Estate 2013, alcol alla guida: massima cautela

Durante tutti gli spostamenti estivi niente alcol perchè con il caldo si rischia di più

17 luglio 2013 - 6:00

Mentre, negli ultimi giorni, i gravissimi incidenti stradali dovuti ad alcol e droga hanno fatto balzare in primo piano il problema della guida in stato alterato, e il modo per prevenire questi sinistri con lesioni o morti, è il caso di ripassare le norme principali dell'alcol in vista dell'esodo estivo 2013.

TUTTI I LIMITI E LE MULTE – Occorre fare una distinzione, a seconda del tasso alcolemico. Tutti gl importi sono aggiornati, in base al rincaro 2013.

  • Prima fascia: multa di 527 euro qualora sia stato accertato un valore corrispondente a un tasso alcolemico superiore a 0,5 e non superiore a 0,8 grammi per litro. Scatta anche la sospensione della patente di guida da tre a sei mesi. E taglio di 10 punti-patente
  • Seconda fascia: l'ammenda sale a 800 euro e l'arresto fino a sei mesi,  se  viene  individuato un valore superiore a 0,8 e non superiore a 1,5 grammi (più la sospensione della patente da sei mesi a un anno). E taglio di 10 punti-patente
  • Terza fascia: sanzione massima di 1.500 euro, arresto da sei mesi a un anno, per un valore superiore a 1,5 grammi per litro (più la sospensione della patente da uno a due anni). Con la sentenza di condanna ovvero di applicazione della pena a richiesta delle parti, anche se è stata applicata la sospensione condizionale della pena, è sempre disposta la confisca del veicolo con il quale è stato commesso il reato, salvo che il veicolo stesso appartenga a persona estranea.
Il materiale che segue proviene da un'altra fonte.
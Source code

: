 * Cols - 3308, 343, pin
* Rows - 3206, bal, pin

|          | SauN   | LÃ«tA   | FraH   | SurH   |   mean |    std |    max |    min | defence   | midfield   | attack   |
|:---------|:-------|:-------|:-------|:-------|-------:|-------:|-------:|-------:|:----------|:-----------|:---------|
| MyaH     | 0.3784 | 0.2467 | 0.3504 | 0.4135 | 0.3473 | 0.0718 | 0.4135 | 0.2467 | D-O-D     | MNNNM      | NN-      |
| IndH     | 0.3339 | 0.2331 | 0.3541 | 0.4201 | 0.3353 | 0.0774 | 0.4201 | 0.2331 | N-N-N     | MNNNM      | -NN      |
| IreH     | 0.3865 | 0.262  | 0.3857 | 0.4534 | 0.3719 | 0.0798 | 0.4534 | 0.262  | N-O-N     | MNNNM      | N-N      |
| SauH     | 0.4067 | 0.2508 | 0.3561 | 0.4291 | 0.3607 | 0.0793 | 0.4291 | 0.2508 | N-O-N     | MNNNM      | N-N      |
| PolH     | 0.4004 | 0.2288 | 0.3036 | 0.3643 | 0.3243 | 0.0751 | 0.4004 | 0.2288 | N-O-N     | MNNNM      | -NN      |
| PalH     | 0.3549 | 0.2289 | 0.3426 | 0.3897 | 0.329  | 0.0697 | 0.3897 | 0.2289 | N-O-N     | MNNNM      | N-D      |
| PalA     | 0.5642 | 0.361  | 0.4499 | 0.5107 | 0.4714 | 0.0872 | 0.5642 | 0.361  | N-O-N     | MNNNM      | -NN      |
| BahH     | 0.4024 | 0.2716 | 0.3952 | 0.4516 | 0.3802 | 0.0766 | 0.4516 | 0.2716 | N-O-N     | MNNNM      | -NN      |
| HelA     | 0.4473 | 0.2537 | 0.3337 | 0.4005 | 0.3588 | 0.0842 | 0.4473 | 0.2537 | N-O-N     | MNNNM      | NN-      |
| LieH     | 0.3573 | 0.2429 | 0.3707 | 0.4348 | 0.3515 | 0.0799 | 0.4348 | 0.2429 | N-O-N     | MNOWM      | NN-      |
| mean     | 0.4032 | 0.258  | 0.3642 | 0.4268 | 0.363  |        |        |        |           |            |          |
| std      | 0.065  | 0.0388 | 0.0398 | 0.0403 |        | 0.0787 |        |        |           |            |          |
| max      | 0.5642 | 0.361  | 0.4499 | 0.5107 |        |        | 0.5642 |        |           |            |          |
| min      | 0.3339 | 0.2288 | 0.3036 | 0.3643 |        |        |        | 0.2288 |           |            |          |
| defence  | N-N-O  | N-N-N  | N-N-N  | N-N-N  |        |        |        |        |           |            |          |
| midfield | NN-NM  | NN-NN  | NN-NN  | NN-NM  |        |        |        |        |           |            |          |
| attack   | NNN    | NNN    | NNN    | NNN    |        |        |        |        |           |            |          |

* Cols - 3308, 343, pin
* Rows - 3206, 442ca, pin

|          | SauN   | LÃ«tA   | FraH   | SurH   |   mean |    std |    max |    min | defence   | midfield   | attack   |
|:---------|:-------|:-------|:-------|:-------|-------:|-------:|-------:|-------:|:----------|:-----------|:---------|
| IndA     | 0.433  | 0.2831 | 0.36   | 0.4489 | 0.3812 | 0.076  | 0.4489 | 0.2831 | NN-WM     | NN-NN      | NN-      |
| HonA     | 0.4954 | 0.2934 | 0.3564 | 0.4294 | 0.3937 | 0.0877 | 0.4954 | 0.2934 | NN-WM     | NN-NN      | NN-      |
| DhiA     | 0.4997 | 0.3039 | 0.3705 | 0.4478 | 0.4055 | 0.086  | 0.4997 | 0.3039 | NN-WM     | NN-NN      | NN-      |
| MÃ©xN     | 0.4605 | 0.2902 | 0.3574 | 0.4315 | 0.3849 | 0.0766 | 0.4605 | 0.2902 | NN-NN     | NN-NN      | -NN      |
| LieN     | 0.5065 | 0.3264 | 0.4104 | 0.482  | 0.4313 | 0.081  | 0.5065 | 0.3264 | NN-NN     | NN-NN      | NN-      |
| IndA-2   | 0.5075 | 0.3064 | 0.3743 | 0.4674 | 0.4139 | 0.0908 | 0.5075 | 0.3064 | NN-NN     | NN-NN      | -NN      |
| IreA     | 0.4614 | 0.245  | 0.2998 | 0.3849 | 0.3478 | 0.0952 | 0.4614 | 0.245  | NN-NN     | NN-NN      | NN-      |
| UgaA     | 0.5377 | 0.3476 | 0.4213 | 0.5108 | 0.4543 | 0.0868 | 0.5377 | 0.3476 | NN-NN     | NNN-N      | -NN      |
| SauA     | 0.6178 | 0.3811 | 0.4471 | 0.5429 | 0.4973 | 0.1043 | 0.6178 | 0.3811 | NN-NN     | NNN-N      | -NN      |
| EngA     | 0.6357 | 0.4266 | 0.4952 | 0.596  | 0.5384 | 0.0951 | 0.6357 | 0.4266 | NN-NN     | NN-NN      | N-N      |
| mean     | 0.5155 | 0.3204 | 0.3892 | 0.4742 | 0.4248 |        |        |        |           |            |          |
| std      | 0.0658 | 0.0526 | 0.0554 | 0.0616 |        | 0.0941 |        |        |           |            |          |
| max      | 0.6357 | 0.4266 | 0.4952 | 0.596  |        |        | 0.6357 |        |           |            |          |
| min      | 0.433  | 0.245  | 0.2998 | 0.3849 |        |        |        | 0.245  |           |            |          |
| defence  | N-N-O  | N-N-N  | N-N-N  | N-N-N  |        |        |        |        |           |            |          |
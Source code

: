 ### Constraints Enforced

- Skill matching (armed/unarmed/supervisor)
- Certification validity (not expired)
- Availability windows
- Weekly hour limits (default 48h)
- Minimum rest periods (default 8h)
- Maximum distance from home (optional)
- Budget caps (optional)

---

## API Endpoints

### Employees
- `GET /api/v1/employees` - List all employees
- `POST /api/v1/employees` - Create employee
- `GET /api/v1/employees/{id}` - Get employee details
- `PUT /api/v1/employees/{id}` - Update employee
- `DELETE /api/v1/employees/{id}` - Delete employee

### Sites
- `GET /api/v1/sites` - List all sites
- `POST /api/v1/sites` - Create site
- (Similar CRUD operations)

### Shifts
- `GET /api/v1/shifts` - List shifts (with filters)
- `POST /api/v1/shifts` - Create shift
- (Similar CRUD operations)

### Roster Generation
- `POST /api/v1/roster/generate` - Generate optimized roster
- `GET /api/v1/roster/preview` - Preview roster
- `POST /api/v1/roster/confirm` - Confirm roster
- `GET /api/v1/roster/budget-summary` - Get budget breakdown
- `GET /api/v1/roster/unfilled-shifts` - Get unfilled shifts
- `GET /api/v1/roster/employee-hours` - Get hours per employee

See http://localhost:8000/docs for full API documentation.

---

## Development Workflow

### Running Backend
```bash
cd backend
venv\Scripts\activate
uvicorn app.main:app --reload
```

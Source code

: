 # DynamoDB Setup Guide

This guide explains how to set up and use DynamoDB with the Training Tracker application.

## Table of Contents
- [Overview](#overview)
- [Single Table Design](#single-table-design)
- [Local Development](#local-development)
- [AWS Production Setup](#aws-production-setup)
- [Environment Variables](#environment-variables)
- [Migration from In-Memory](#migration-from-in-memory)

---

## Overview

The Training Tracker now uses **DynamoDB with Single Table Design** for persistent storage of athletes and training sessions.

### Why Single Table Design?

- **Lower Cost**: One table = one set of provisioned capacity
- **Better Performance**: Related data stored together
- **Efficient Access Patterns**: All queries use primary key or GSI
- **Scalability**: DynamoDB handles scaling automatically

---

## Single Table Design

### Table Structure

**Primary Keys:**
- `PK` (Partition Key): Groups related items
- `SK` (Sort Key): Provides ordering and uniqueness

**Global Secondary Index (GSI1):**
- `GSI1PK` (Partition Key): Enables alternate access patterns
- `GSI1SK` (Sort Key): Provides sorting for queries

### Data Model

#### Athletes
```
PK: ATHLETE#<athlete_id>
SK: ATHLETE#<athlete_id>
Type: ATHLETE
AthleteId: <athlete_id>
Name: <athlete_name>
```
Ma se la macchina non è del trasgressore, la durata della sospensione della patente è raddoppiata. E qualora per il guidatore che provochi un incidente sia stato accertato un valore corrispondente a un tasso alcolemico superiore a 1,5  grammi per litro, la patente è revocata.

NEOPATENTATI – Però, per chi ha la patente da meno di tre anni (neopatentato), c'è la tolleranza zero: non può mai bere neppure un goccio d'alcol prima di guidare. Lo prevede l'articolo 186-bis del Codice della strada. I conducenti che guidino dopo aver assunto bevande alcoliche sono puniti con la sanzione di 163 euro (e taglio di 5 punti) qualora sia stato accertato un valore corrispondente a un tasso alcolemico superiore a  zero e non superiore a 0,5 grammi per litro. Nel caso in cui il conducente provochi un incidente, le sanzioni sono raddoppiate. Per non correre nessun rischio, è utile fare delle prove da sé, col proprio alcoltest: vedi Alcolino.

NULLA SI MUOVE – L'Esecutivo Monti intendeva combattere il fenomeno degli incidenti per guida in stato d'ebbrezza con provvedimenti che riguardano la patente: una “ritiro prolungato” fino a 15 anni nei casi più gravi. Al di là dell'effettiva efficacia della norma (mai arrivata), i Governi sono un po' fermi sulla questione, anche dopo i recenti gravissimi episodi.